Find each line of the material below in which the word "HTTP" occurs, and return it.

*** STORED DATA ***

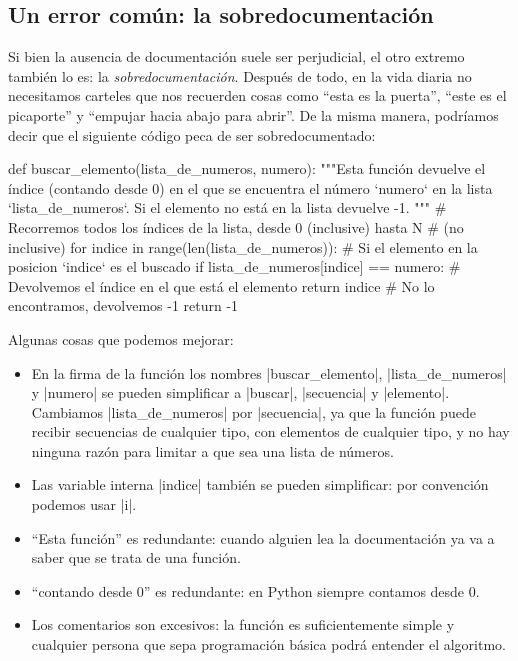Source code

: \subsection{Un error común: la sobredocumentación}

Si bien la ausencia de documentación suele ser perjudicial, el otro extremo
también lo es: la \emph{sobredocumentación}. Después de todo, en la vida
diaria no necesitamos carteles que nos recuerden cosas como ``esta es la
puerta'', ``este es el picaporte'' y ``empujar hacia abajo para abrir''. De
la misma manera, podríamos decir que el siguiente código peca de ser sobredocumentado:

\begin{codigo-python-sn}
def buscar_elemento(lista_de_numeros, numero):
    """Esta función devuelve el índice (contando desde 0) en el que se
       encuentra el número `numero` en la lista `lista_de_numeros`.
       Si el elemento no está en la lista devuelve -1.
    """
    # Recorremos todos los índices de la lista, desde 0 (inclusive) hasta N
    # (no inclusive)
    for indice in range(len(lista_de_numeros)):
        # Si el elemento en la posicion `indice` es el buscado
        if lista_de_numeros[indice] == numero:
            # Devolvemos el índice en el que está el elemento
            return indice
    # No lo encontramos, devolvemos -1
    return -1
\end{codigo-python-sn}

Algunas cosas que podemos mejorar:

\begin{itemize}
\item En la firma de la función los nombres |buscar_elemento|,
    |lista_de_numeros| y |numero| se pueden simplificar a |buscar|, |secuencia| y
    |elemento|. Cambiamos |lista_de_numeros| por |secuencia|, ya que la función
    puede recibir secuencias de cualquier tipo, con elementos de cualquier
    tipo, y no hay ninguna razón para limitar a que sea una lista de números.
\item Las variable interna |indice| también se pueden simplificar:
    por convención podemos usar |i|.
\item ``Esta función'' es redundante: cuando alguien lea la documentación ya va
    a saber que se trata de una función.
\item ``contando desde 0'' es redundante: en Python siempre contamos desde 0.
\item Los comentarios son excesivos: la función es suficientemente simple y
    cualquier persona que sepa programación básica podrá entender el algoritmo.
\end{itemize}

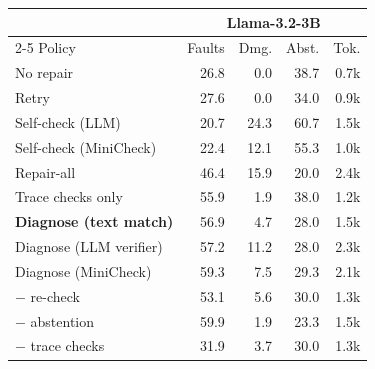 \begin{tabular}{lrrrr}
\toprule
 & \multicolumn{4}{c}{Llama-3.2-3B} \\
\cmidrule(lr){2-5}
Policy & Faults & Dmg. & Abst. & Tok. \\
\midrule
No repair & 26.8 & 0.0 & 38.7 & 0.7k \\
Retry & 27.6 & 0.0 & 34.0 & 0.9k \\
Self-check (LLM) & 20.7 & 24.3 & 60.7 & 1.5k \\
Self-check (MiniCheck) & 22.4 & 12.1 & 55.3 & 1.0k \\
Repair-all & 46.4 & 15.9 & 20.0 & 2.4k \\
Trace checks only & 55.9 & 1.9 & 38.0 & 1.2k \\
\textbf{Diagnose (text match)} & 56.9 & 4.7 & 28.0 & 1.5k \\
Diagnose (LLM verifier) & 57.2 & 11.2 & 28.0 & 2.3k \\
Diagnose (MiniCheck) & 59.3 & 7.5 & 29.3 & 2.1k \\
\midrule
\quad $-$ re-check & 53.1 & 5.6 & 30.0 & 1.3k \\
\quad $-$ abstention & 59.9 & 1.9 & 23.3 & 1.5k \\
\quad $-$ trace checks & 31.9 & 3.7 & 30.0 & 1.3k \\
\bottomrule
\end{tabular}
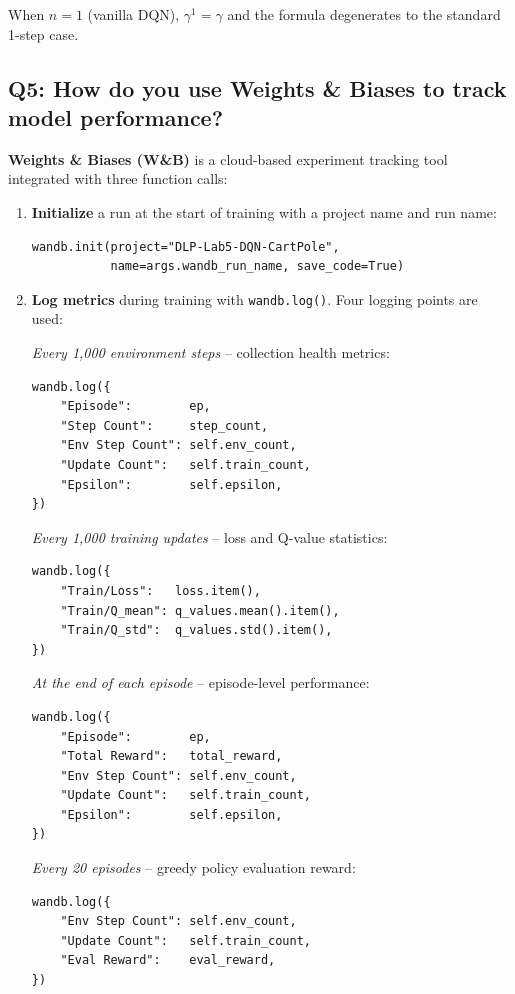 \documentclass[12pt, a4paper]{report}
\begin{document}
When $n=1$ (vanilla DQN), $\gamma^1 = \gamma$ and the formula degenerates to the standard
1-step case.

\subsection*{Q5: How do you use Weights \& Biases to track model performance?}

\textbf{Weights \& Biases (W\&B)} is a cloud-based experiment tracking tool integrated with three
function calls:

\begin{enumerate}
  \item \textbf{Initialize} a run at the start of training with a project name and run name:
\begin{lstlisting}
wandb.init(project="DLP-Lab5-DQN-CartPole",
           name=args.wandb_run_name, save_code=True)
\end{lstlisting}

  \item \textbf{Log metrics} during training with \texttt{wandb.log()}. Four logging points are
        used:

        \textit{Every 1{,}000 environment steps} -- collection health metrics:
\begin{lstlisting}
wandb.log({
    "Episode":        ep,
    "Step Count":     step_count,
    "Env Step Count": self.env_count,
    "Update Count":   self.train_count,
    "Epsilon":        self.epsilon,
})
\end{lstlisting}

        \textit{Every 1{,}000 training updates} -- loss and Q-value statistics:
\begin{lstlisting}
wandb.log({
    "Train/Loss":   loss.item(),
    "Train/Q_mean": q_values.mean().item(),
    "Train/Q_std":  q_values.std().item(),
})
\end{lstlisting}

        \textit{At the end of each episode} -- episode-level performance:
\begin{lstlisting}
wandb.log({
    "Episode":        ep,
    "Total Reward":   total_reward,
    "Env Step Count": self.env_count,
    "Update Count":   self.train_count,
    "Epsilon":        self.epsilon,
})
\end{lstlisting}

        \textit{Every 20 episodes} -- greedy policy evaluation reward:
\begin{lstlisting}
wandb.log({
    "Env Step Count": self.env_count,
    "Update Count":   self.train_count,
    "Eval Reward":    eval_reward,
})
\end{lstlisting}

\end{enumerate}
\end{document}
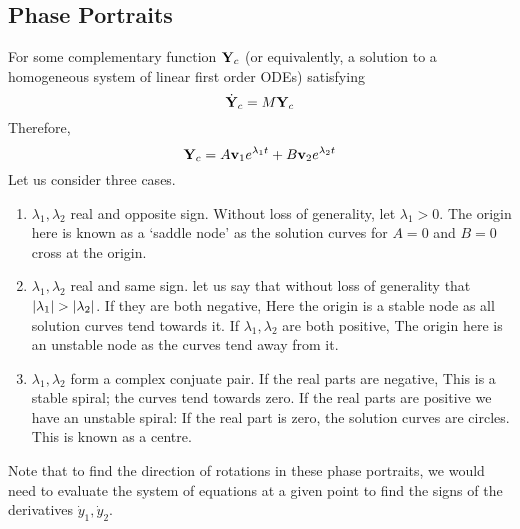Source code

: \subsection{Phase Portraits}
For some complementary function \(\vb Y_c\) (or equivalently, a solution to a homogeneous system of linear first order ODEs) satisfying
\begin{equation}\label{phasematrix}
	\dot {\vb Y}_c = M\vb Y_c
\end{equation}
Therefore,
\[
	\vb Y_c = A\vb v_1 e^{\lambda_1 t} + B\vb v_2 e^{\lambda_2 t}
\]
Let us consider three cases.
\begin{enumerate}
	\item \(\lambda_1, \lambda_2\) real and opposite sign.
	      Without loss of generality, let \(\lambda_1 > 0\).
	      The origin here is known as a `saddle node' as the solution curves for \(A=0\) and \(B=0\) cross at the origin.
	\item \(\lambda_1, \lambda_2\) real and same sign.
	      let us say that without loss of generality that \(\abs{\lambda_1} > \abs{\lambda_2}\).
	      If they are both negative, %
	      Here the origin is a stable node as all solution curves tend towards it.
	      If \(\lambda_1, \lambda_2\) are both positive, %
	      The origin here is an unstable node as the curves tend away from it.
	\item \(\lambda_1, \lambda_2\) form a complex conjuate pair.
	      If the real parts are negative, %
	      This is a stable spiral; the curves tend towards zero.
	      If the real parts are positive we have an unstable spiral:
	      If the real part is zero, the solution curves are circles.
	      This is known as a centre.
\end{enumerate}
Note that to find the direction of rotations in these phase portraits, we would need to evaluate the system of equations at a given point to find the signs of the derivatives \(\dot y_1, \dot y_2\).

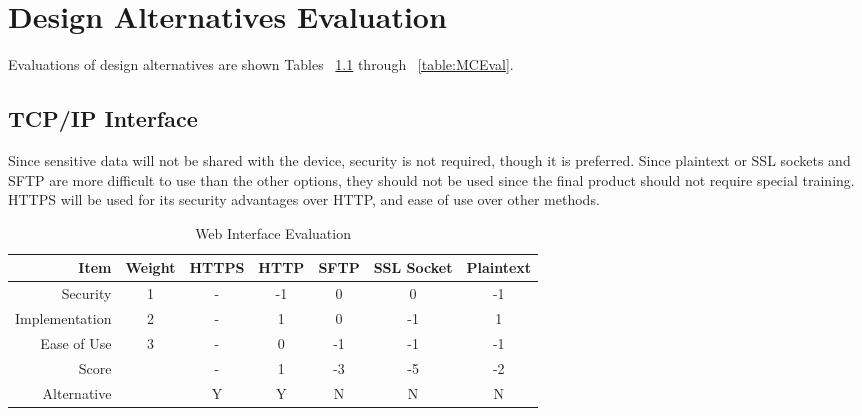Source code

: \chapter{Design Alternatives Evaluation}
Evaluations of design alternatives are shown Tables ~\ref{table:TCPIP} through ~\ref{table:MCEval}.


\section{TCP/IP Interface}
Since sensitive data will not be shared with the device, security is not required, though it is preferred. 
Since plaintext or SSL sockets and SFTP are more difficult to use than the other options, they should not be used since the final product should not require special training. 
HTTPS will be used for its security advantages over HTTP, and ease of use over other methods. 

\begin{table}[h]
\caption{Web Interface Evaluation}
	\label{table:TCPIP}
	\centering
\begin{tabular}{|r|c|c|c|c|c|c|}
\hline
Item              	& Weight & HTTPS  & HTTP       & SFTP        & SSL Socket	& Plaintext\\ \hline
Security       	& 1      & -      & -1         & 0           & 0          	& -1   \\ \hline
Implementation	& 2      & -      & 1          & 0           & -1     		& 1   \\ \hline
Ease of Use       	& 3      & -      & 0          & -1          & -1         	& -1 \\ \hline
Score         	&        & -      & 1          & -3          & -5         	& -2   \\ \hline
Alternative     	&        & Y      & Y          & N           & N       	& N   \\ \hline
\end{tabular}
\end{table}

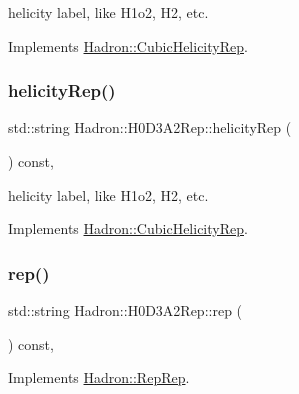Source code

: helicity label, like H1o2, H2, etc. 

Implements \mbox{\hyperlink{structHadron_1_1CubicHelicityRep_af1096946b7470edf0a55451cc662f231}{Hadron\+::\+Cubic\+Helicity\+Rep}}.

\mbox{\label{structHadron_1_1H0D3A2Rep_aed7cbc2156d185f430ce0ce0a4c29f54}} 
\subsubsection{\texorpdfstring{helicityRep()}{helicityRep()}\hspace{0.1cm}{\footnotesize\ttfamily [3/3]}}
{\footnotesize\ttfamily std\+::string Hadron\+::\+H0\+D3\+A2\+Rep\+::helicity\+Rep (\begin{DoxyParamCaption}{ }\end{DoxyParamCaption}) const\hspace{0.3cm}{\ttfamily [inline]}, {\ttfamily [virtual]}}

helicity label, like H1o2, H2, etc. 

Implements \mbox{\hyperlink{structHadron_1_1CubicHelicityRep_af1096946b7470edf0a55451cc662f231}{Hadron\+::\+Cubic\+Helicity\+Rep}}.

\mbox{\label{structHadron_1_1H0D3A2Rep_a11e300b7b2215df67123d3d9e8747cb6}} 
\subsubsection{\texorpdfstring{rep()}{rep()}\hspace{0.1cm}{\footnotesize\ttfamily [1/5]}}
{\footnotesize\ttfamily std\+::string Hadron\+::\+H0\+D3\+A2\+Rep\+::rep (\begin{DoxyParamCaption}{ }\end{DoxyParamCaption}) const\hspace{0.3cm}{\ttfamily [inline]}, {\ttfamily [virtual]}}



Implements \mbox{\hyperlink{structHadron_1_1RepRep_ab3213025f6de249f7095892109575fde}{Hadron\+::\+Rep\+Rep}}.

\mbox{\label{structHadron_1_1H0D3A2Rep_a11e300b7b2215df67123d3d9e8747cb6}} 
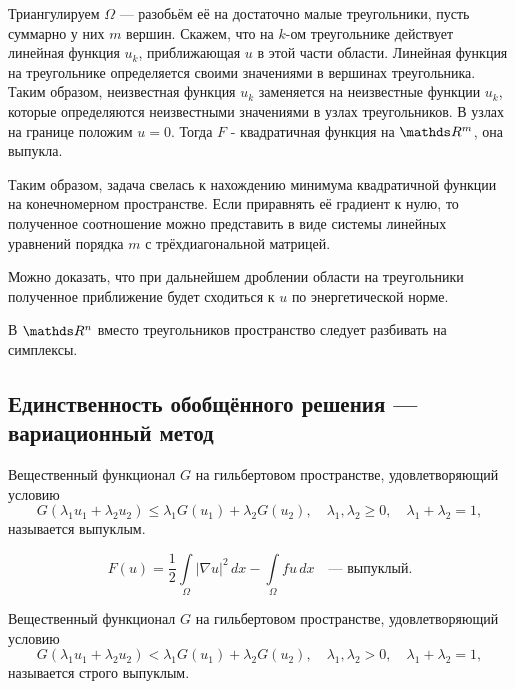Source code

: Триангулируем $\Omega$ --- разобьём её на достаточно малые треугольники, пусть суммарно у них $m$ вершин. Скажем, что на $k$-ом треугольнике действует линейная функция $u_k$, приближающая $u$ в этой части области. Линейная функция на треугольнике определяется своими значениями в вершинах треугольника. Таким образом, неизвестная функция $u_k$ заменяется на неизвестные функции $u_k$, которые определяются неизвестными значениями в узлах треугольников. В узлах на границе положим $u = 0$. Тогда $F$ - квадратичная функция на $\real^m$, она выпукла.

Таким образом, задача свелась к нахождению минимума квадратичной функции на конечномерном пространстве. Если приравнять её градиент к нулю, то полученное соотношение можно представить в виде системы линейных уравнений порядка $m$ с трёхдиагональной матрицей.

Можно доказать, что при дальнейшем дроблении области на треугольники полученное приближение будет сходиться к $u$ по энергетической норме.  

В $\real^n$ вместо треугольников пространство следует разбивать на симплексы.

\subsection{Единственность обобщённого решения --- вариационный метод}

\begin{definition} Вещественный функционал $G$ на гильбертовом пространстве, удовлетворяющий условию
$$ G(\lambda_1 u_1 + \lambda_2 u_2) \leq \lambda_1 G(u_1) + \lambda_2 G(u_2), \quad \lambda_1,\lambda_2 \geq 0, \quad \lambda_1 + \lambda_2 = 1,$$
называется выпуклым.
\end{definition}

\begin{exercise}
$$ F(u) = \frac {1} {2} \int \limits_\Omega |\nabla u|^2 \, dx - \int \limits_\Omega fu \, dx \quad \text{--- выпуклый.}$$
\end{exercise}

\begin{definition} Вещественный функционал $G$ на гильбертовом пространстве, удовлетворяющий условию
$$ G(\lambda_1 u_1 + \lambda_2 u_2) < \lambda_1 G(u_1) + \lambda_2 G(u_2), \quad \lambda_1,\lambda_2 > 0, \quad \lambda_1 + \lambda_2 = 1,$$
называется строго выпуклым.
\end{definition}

*** End of STORED DATA ***

OUTPUT BELOW:
HTTPS will be used for its security advantages over HTTP, and ease of use over other methods. 
Item              	& Weight & HTTPS  & HTTP       & SFTP        & SSL Socket	& Plaintext\\ \hline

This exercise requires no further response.